=== Source data ===

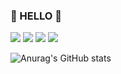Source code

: ### 👋 HELLO 👋


<img src="https://img.shields.io/badge/HTML-E34F26?style=flat-square&logo=HTML5&logoColor=white"/> <img src="https://img.shields.io/badge/CSS-1572B6?style=flat-square&logo=CSS3&logoColor=WHITE"/> <img src="https://img.shields.io/badge/JavaScript-FFCA28?style=flat-square&logo=JavaScript&logoColor=white"/> <img src="https://img.shields.io/badge/React-61DAFB?style=flat-square&logo=React&logoColor=white"/>


![Anurag's GitHub stats](https://github-readme-stats.vercel.app/api?username=hyunmyeong&show_icons=true&theme=algolia)
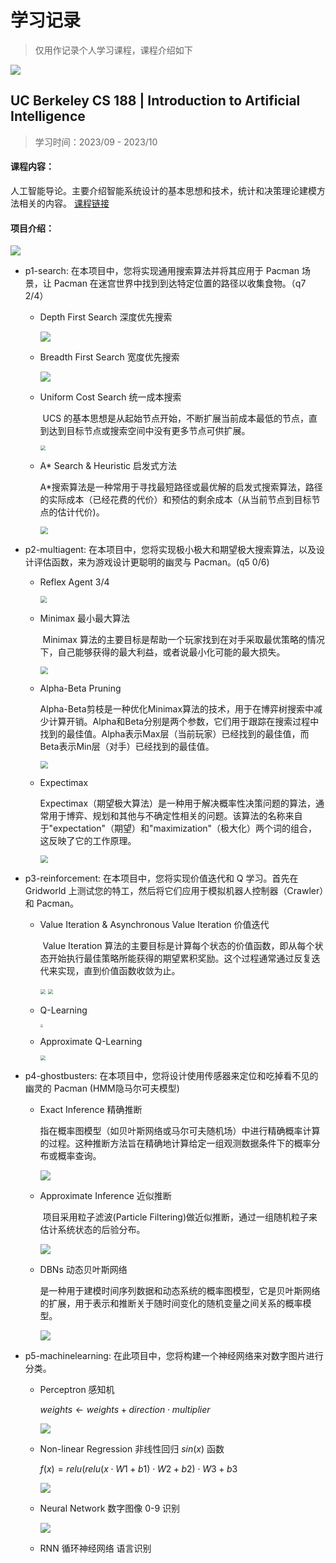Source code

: # 学习记录

> 仅用作记录个人学习课程，课程介绍如下

![](https://p.ipic.vip/afu5vw.png)

## UC Berkeley **CS 188** | Introduction to Artificial Intelligence

> 学习时间：2023/09 - 2023/10                                                                                                              

#### 课程内容：

​	人工智能导论。主要介绍智能系统设计的基本思想和技术，统计和决策理论建模方法相关的内容。 [课程链接](https://inst.eecs.berkeley.edu/~cs188/fa18/)

#### 项目介绍：

![](https://p.ipic.vip/j899wx.jpg)

- p1-search:   在本项目中，您将实现通用搜索算法并将其应用于 Pacman 场景，让 Pacman 在迷宫世界中找到到达特定位置的路径以收集食物。（q7  2/4）

   + Depth First Search 深度优先搜索

     ![](https://p.ipic.vip/kxph45.jpg)

   + Breadth First Search 宽度优先搜索

     <img src="https://p.ipic.vip/vbrlr9.png" style="max-width:50%;" />

   + Uniform Cost Search 统一成本搜索

     ​	UCS 的基本思想是从起始节点开始，不断扩展当前成本最低的节点，直到达到目标节点或搜索空间中没有更多节点可供扩展。

     <img src="https://p.ipic.vip/29xb2o.png" style="zoom:50%;" />

   + A* Search & Heuristic 启发式方法

     ​	A*搜索算法是一种常用于寻找最短路径或最优解的启发式搜索算法，路径的实际成本（已经花费的代价）和预估的剩余成本（从当前节点到目标节点的估计代价)。

     <img src="https://p.ipic.vip/17duvv.png" style="zoom:75%;" />

     

- p2-multiagent:   在本项目中，您将实现极小极大和期望极大搜索算法，以及设计评估函数，来为游戏设计更聪明的幽灵与 Pacman。(q5  0/6)

   + Reflex Agent  3/4

     <img src="https://p.ipic.vip/3cv16i.png" style="zoom:67%;" />

   + Minimax 最小最大算法

     ​	Minimax 算法的主要目标是帮助一个玩家找到在对手采取最优策略的情况下，自己能够获得的最大利益，或者说最小化可能的最大损失。

     <img src="https://p.ipic.vip/vm1xi8.png" style="zoom:75%;" />

   + Alpha-Beta Pruning 

     ​	Alpha-Beta剪枝是一种优化Minimax算法的技术，用于在博弈树搜索中减少计算开销。Alpha和Beta分别是两个参数，它们用于跟踪在搜索过程中找到的最佳值。Alpha表示Max层（当前玩家）已经找到的最佳值，而Beta表示Min层（对手）已经找到的最佳值。

     <img src="https://p.ipic.vip/seh552.png" style="zoom:75%;" />

   + Expectimax

     ​	Expectimax（期望极大算法）是一种用于解决概率性决策问题的算法，通常用于博弈、规划和其他与不确定性相关的问题。该算法的名称来自于"expectation"（期望）和"maximization"（极大化）两个词的组合，这反映了它的工作原理。

     <img src="https://p.ipic.vip/lkicoi.png" style="zoom:75%;" />

- p3-reinforcement:  在本项目中，您将实现价值迭代和 Q 学习。首先在 Gridworld 上测试您的特工，然后将它们应用于模拟机器人控制器（Crawler）和 Pacman。

   + Value Iteration & Asynchronous Value Iteration  价值迭代

     ​	Value Iteration 算法的主要目标是计算每个状态的价值函数，即从每个状态开始执行最佳策略所能获得的期望累积奖励。这个过程通常通过反复迭代来实现，直到价值函数收敛为止。

     <img src="https://p.ipic.vip/j8lmtz.png" style="zoom:50%;" />

     <img src="https://p.ipic.vip/73ed7n.png" style="zoom:50%;" />

   + Q-Learning

     <img src="https://p.ipic.vip/7v0hqy.png" style="zoom:30%;" />

   + Approximate Q-Learning

     <img src="https://p.ipic.vip/ongan5.png" style="zoom:50%;" />

- p4-ghostbusters:  在本项目中，您将设计使用传感器来定位和吃掉看不见的幽灵的 Pacman (HMM隐马尔可夫模型)

   - Exact Inference 精确推断

     ​	指在概率图模型（如贝叶斯网络或马尔可夫随机场）中进行精确概率计算的过程。这种推断方法旨在精确地计算给定一组观测数据条件下的概率分布或概率查询。

     <img src="https://p.ipic.vip/v9jpme.png" style="max-width:70%;" />

   - Approximate Inference 近似推断

     ​	项目采用粒子滤波(Particle Filtering)做近似推断，通过一组随机粒子来估计系统状态的后验分布。

     <img src="https://p.ipic.vip/jx33yn.png" style="max-width:70%;" />

   - DBNs 动态贝叶斯网络

     ​	是一种用于建模时间序列数据和动态系统的概率图模型，它是贝叶斯网络的扩展，用于表示和推断关于随时间变化的随机变量之间关系的概率模型。

     <img src="https://p.ipic.vip/kwnuo4.png" style="max-width:80%;" />

- p5-machinelearning:   在此项目中，您将构建一个神经网络来对数字图片进行分类。

   - Perceptron 感知机

      $weights←weights+direction⋅multiplier$

      ![](https://p.ipic.vip/w9ave4.png)
      
   - Non-linear Regression 非线性回归 $sin(x)$ 函数
   
      $f(x)=relu(relu(x⋅W1+b1)⋅W2+b2)⋅W3+b3$
   
      ![](https://p.ipic.vip/w1hvp5.png)
   
   - Neural Network 数字图像 0-9 识别
   
      ![](https://p.ipic.vip/3lp8e7.png)

   - RNN 循环神经网络 语言识别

===

About this exercise: Starting with the top line, write out all the data above exactly; keep the pictures out.

The answer:
Source code

: ### 👋 HELLO 👋


<img src="https://img.shields.io/badge/HTML-E34F26?style=flat-square&logo=HTML5&logoColor=white"/> <img src="https://img.shields.io/badge/CSS-1572B6?style=flat-square&logo=CSS3&logoColor=WHITE"/> <img src="https://img.shields.io/badge/JavaScript-FFCA28?style=flat-square&logo=JavaScript&logoColor=white"/> <img src="https://img.shields.io/badge/React-61DAFB?style=flat-square&logo=React&logoColor=white"/>


![Anurag's GitHub stats](https://github-readme-stats.vercel.app/api?username=hyunmyeong&show_icons=true&theme=algolia)
Source code

: # 学习记录

> 仅用作记录个人学习课程，课程介绍如下

![](https://p.ipic.vip/afu5vw.png)

## UC Berkeley **CS 188** | Introduction to Artificial Intelligence

> 学习时间：2023/09 - 2023/10                                                                                                              

#### 课程内容：

​	人工智能导论。主要介绍智能系统设计的基本思想和技术，统计和决策理论建模方法相关的内容。 [课程链接](https://inst.eecs.berkeley.edu/~cs188/fa18/)

#### 项目介绍：

![](https://p.ipic.vip/j899wx.jpg)

- p1-search:   在本项目中，您将实现通用搜索算法并将其应用于 Pacman 场景，让 Pacman 在迷宫世界中找到到达特定位置的路径以收集食物。（q7  2/4）

   + Depth First Search 深度优先搜索

     ![](https://p.ipic.vip/kxph45.jpg)

   + Breadth First Search 宽度优先搜索

     <img src="https://p.ipic.vip/vbrlr9.png" style="max-width:50%;" />

   + Uniform Cost Search 统一成本搜索

     ​	UCS 的基本思想是从起始节点开始，不断扩展当前成本最低的节点，直到达到目标节点或搜索空间中没有更多节点可供扩展。

     <img src="https://p.ipic.vip/29xb2o.png" style="zoom:50%;" />

   + A* Search & Heuristic 启发式方法

     ​	A*搜索算法是一种常用于寻找最短路径或最优解的启发式搜索算法，路径的实际成本（已经花费的代价）和预估的剩余成本（从当前节点到目标节点的估计代价)。

     <img src="https://p.ipic.vip/17duvv.png" style="zoom:75%;" />

     

- p2-multiagent:   在本项目中，您将实现极小极大和期望极大搜索算法，以及设计评估函数，来为游戏设计更聪明的幽灵与 Pacman。(q5  0/6)

   + Reflex Agent  3/4

     <img src="https://p.ipic.vip/3cv16i.png" style="zoom:67%;" />

   + Minimax 最小最大算法

     ​	Minimax 算法的主要目标是帮助一个玩家找到在对手采取最优策略的情况下，自己能够获得的最大利益，或者说最小化可能的最大损失。

     <img src="https://p.ipic.vip/vm1xi8.png" style="zoom:75%;" />

   + Alpha-Beta Pruning 

     ​	Alpha-Beta剪枝是一种优化Minimax算法的技术，用于在博弈树搜索中减少计算开销。Alpha和Beta分别是两个参数，它们用于跟踪在搜索过程中找到的最佳值。Alpha表示Max层（当前玩家）已经找到的最佳值，而Beta表示Min层（对手）已经找到的最佳值。

     <img src="https://p.ipic.vip/seh552.png" style="zoom:75%;" />

   + Expectimax

     ​	Expectimax（期望极大算法）是一种用于解决概率性决策问题的算法，通常用于博弈、规划和其他与不确定性相关的问题。该算法的名称来自于"expectation"（期望）和"maximization"（极大化）两个词的组合，这反映了它的工作原理。

     <img src="https://p.ipic.vip/lkicoi.png" style="zoom:75%;" />

- p3-reinforcement:  在本项目中，您将实现价值迭代和 Q 学习。首先在 Gridworld 上测试您的特工，然后将它们应用于模拟机器人控制器（Crawler）和 Pacman。

   + Value Iteration & Asynchronous Value Iteration  价值迭代

     ​	Value Iteration 算法的主要目标是计算每个状态的价值函数，即从每个状态开始执行最佳策略所能获得的期望累积奖励。这个过程通常通过反复迭代来实现，直到价值函数收敛为止。

     <img src="https://p.ipic.vip/j8lmtz.png" style="zoom:50%;" />

     <img src="https://p.ipic.vip/73ed7n.png" style="zoom:50%;" />

   + Q-Learning

     <img src="https://p.ipic.vip/7v0hqy.png" style="zoom:30%;" />

   + Approximate Q-Learning

     <img src="https://p.ipic.vip/ongan5.png" style="zoom:50%;" />

- p4-ghostbusters:  在本项目中，您将设计使用传感器来定位和吃掉看不见的幽灵的 Pacman (HMM隐马尔可夫模型)

   - Exact Inference 精确推断

     ​	指在概率图模型（如贝叶斯网络或马尔可夫随机场）中进行精确概率计算的过程。这种推断方法旨在精确地计算给定一组观测数据条件下的概率分布或概率查询。

     <img src="https://p.ipic.vip/v9jpme.png" style="max-width:70%;" />

   - Approximate Inference 近似推断

     ​	项目采用粒子滤波(Particle Filtering)做近似推断，通过一组随机粒子来估计系统状态的后验分布。

     <img src="https://p.ipic.vip/jx33yn.png" style="max-width:70%;" />

   - DBNs 动态贝叶斯网络

     ​	是一种用于建模时间序列数据和动态系统的概率图模型，它是贝叶斯网络的扩展，用于表示和推断关于随时间变化的随机变量之间关系的概率模型。

     <img src="https://p.ipic.vip/kwnuo4.png" style="max-width:80%;" />

- p5-machinelearning:   在此项目中，您将构建一个神经网络来对数字图片进行分类。

   - Perceptron 感知机

      $weights←weights+direction⋅multiplier$

      ![](https://p.ipic.vip/w9ave4.png)
      
   - Non-linear Regression 非线性回归 $sin(x)$ 函数
   
      $f(x)=relu(relu(x⋅W1+b1)⋅W2+b2)⋅W3+b3$
   
      ![](https://p.ipic.vip/w1hvp5.png)
   
   - Neural Network 数字图像 0-9 识别
   
      ![](https://p.ipic.vip/3lp8e7.png)

   - RNN 循环神经网络 语言识别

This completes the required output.